[MUD-Dev] Player run reputation system
J C Lawrence
claw at kanga.nu
Fri Jun 29 02:54:35 CEST 2001
On Mon, 25 Jun 2001 13:13:37 -0400
John Hopson <jhopson at nc.rr.com> wrote:
> In the Advogato system, trust is a fluid, trickling down from one
> node (user) to another. A small number of individuals, known
> formally as "Seeds" or jocularly as "Sun Gods", are inherently
> trusted at the highest level. All users (including the seed
> users) rate each other, and these ratings are used to calculate a
> network (see figure 1) of nodes radiating outwards from the Seed.
> The Seed users are then given the most trust, those they've rated
> highly next, and so on out to the farthest node, a long way out
> from the seed. Trust is a measure of how much you are respected
> by those who the seeds respect, with that respect being passed
> along, diminishing as it goes.
<nod>
> All trust flows outwards from the Seeds and new nodes/users start
> with no trust, two factors which combine to make the system
> resistant to invasion by twinks. Consider the case where a group
> of new users colonize the game and begin rating each other very
> highly. (Figure 4, under the heading "Security Proof") Because
> they start with nothing and those who have trust are presumed to
> have the judgement not to trust the twinks, their ratings are
> meaningless. They can rate each other however they like, but
> until the system lets them in, until trusted users rate them
> positively, they have no effect. The important feature here is
> that it doesn't matter how many of the twinks there are, their
> ratings can only gain meaning to the degree that they are
> respected by the community at large.
Almost.
The new crowd of user's ratings only gain meaning if and only if at
least one of the crowd gets rated positively by an already rated
member of the extant community.
My attempt to reduce Advogato's trust metrics down to basics:
You have no status until someone with status tells you you do.
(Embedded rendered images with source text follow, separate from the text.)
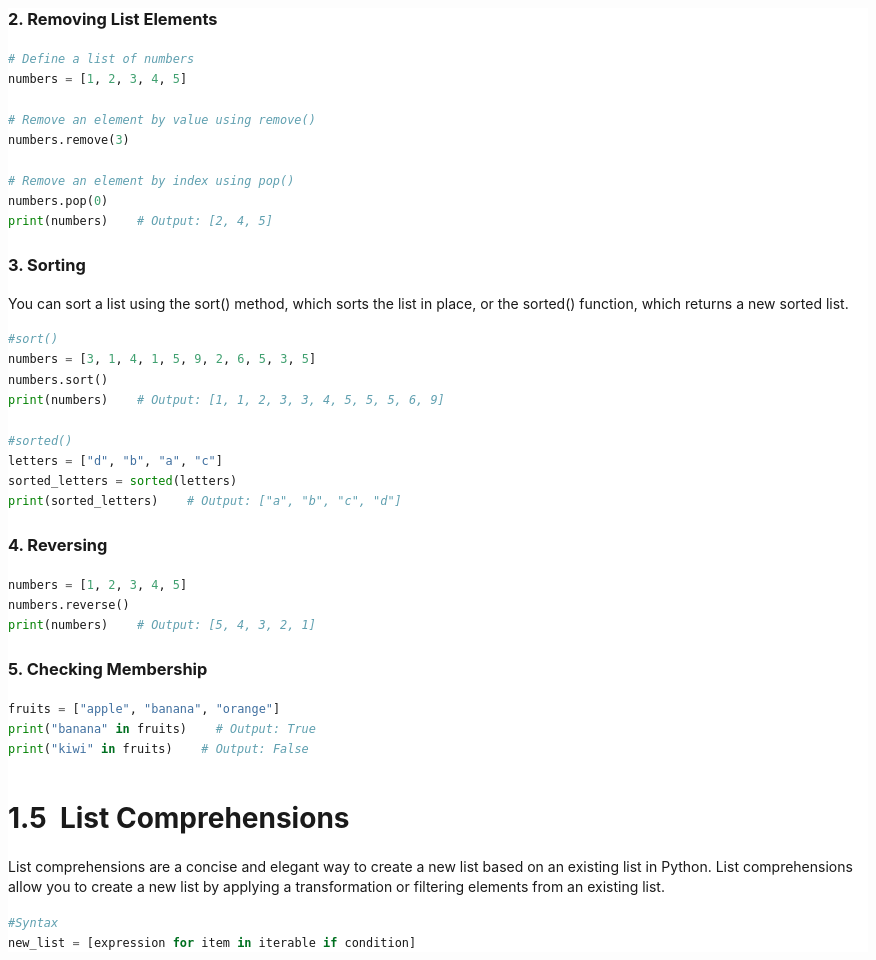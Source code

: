 ### 2. **Removing List Elements**

```python
# Define a list of numbers
numbers = [1, 2, 3, 4, 5]

# Remove an element by value using remove()
numbers.remove(3)

# Remove an element by index using pop()
numbers.pop(0)
print(numbers)    # Output: [2, 4, 5]
```

### 3. **Sorting**
You can sort a list using the sort() method, which sorts the list in place, or the sorted() function, which returns a new sorted list.
```python
#sort()
numbers = [3, 1, 4, 1, 5, 9, 2, 6, 5, 3, 5]
numbers.sort()
print(numbers)    # Output: [1, 1, 2, 3, 3, 4, 5, 5, 5, 6, 9]

#sorted()
letters = ["d", "b", "a", "c"]
sorted_letters = sorted(letters)
print(sorted_letters)    # Output: ["a", "b", "c", "d"]
```

### 4. **Reversing** 

```python
numbers = [1, 2, 3, 4, 5]
numbers.reverse()
print(numbers)    # Output: [5, 4, 3, 2, 1]
```

### 5. **Checking Membership**
```python
fruits = ["apple", "banana", "orange"]
print("banana" in fruits)    # Output: True
print("kiwi" in fruits)    # Output: False
```

# 1.5  List Comprehensions

List comprehensions are a concise and elegant way to create a new list based on an existing list in Python. List comprehensions allow you to create a new list by applying a transformation or filtering elements from an existing list.
```python
#Syntax
new_list = [expression for item in iterable if condition]
```
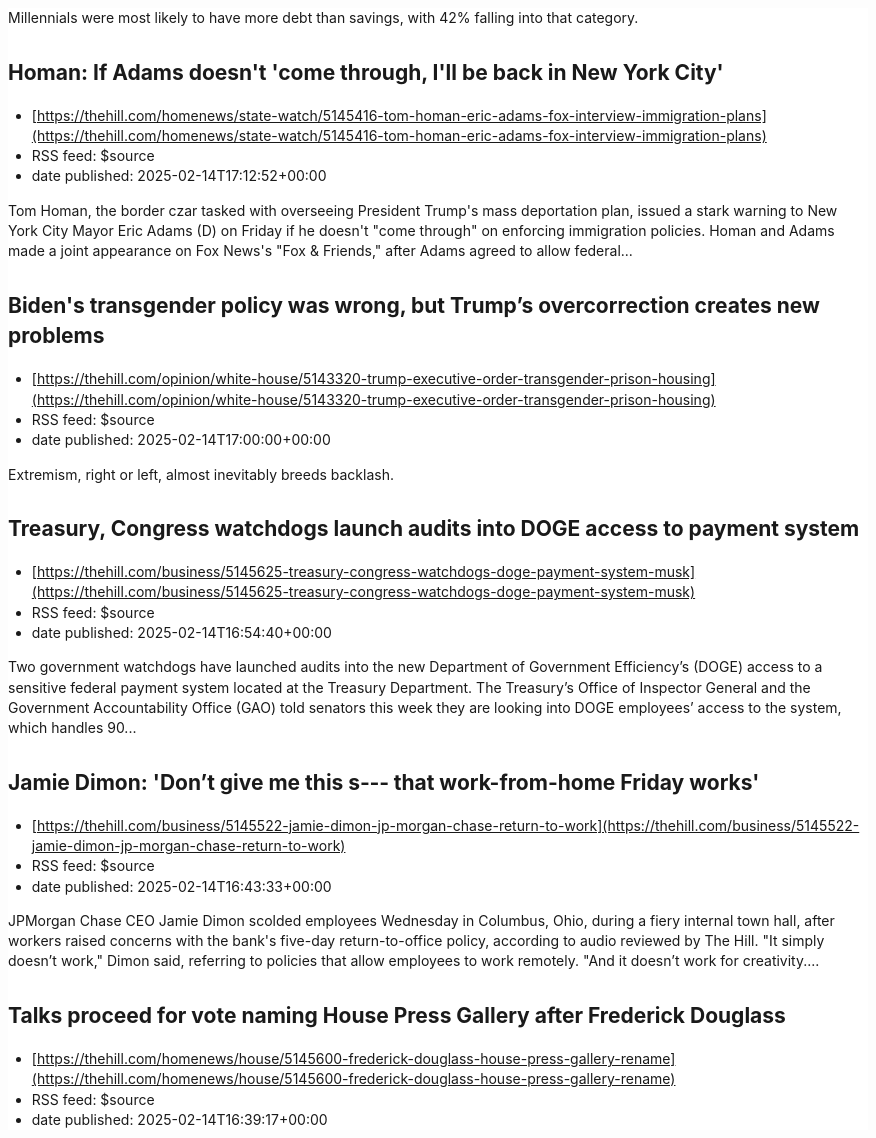 Millennials were most likely to have more debt than savings, with 42% falling into that category.

## Homan: If Adams doesn't 'come through, I'll be back in New York City'
 - [https://thehill.com/homenews/state-watch/5145416-tom-homan-eric-adams-fox-interview-immigration-plans](https://thehill.com/homenews/state-watch/5145416-tom-homan-eric-adams-fox-interview-immigration-plans)
 - RSS feed: $source
 - date published: 2025-02-14T17:12:52+00:00

Tom Homan, the border czar tasked with overseeing President Trump's mass deportation plan, issued a stark warning to New York City Mayor Eric Adams (D) on Friday if he doesn't "come through" on enforcing immigration policies. Homan and Adams made a joint appearance on Fox News's "Fox &#38; Friends," after Adams agreed to allow federal...

## Biden's transgender policy was wrong, but Trump’s overcorrection creates new problems
 - [https://thehill.com/opinion/white-house/5143320-trump-executive-order-transgender-prison-housing](https://thehill.com/opinion/white-house/5143320-trump-executive-order-transgender-prison-housing)
 - RSS feed: $source
 - date published: 2025-02-14T17:00:00+00:00

Extremism, right or left, almost inevitably breeds backlash.

## Treasury, Congress watchdogs launch audits into DOGE access to payment system
 - [https://thehill.com/business/5145625-treasury-congress-watchdogs-doge-payment-system-musk](https://thehill.com/business/5145625-treasury-congress-watchdogs-doge-payment-system-musk)
 - RSS feed: $source
 - date published: 2025-02-14T16:54:40+00:00

Two government watchdogs have launched audits into the new Department of Government Efficiency’s (DOGE) access to a sensitive federal payment system located at the Treasury Department.  The Treasury’s Office of Inspector General and the Government Accountability Office (GAO) told senators this week they are looking into DOGE employees’ access to the system, which handles 90...

## Jamie Dimon: 'Don’t give me this s‑‑‑ that work-from-home Friday works'
 - [https://thehill.com/business/5145522-jamie-dimon-jp-morgan-chase-return-to-work](https://thehill.com/business/5145522-jamie-dimon-jp-morgan-chase-return-to-work)
 - RSS feed: $source
 - date published: 2025-02-14T16:43:33+00:00

JPMorgan Chase CEO Jamie Dimon scolded employees Wednesday in Columbus, Ohio, during a fiery internal town hall, after workers raised concerns with the bank's five-day return-to-office policy, according to audio reviewed by The Hill. "It simply doesn’t work," Dimon said, referring to policies that allow employees to work remotely. "And it doesn’t work for creativity....

## Talks proceed for vote naming House Press Gallery after Frederick Douglass
 - [https://thehill.com/homenews/house/5145600-frederick-douglass-house-press-gallery-rename](https://thehill.com/homenews/house/5145600-frederick-douglass-house-press-gallery-rename)
 - RSS feed: $source
 - date published: 2025-02-14T16:39:17+00:00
The status you get from them is proportional to both their
status and how they rate you.
Their status is proportional to how far they are away from God
(a root node) both in vote chains (A voted for B who voted for C
etc), and in the status they're awarded (he is an idiot, he is
Okay, he's good, he's great, he's a God).
> -=-=-=-=-=-=-=-=-=-=-=-=-=-=-=-=-=-=-=-=-=-=-=-=-=-=-=-=-=-=-
> I think the Advogato system, which very impressive and apparently
> effective for what they're doing, is not suitable for muds as is.
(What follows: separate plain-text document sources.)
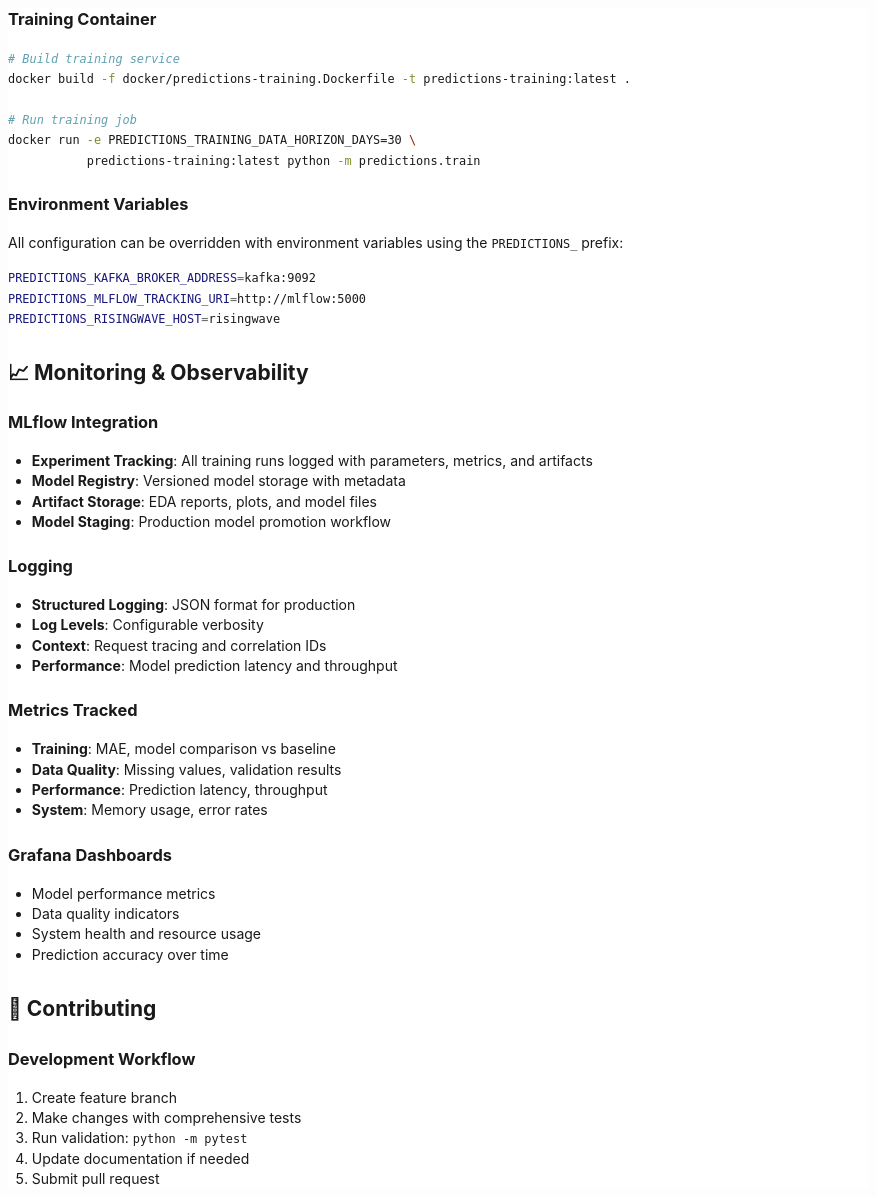 ### Training Container  
```bash
# Build training service
docker build -f docker/predictions-training.Dockerfile -t predictions-training:latest .

# Run training job
docker run -e PREDICTIONS_TRAINING_DATA_HORIZON_DAYS=30 \
           predictions-training:latest python -m predictions.train
```

### Environment Variables
All configuration can be overridden with environment variables using the `PREDICTIONS_` prefix:
```bash
PREDICTIONS_KAFKA_BROKER_ADDRESS=kafka:9092
PREDICTIONS_MLFLOW_TRACKING_URI=http://mlflow:5000
PREDICTIONS_RISINGWAVE_HOST=risingwave
```

## 📈 Monitoring & Observability

### MLflow Integration
- **Experiment Tracking**: All training runs logged with parameters, metrics, and artifacts
- **Model Registry**: Versioned model storage with metadata
- **Artifact Storage**: EDA reports, plots, and model files
- **Model Staging**: Production model promotion workflow

### Logging
- **Structured Logging**: JSON format for production
- **Log Levels**: Configurable verbosity
- **Context**: Request tracing and correlation IDs
- **Performance**: Model prediction latency and throughput

### Metrics Tracked
- **Training**: MAE, model comparison vs baseline
- **Data Quality**: Missing values, validation results
- **Performance**: Prediction latency, throughput
- **System**: Memory usage, error rates

### Grafana Dashboards
- Model performance metrics
- Data quality indicators  
- System health and resource usage
- Prediction accuracy over time

## 🤝 Contributing

### Development Workflow
1. Create feature branch
2. Make changes with comprehensive tests
3. Run validation: `python -m pytest`
4. Update documentation if needed
5. Submit pull request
It implicitly tends to build cliques, has no deflationary factors as
the rewards are for voting up, not voting down, and there is nothing
except down votes to prevent meaningless inflation. Some of the
Advogato pages I linked to specifically complain of this fact. In
Advogato's case they are relying on close social and reputational
ties to encourage deflation (masters value their status and are so
discriminating about spreading the wealth lest it devalue their
status by reflection).
> As I understand it, the code involves having all nodes in a list
> in real time, arranging them in a space, then assigning trust.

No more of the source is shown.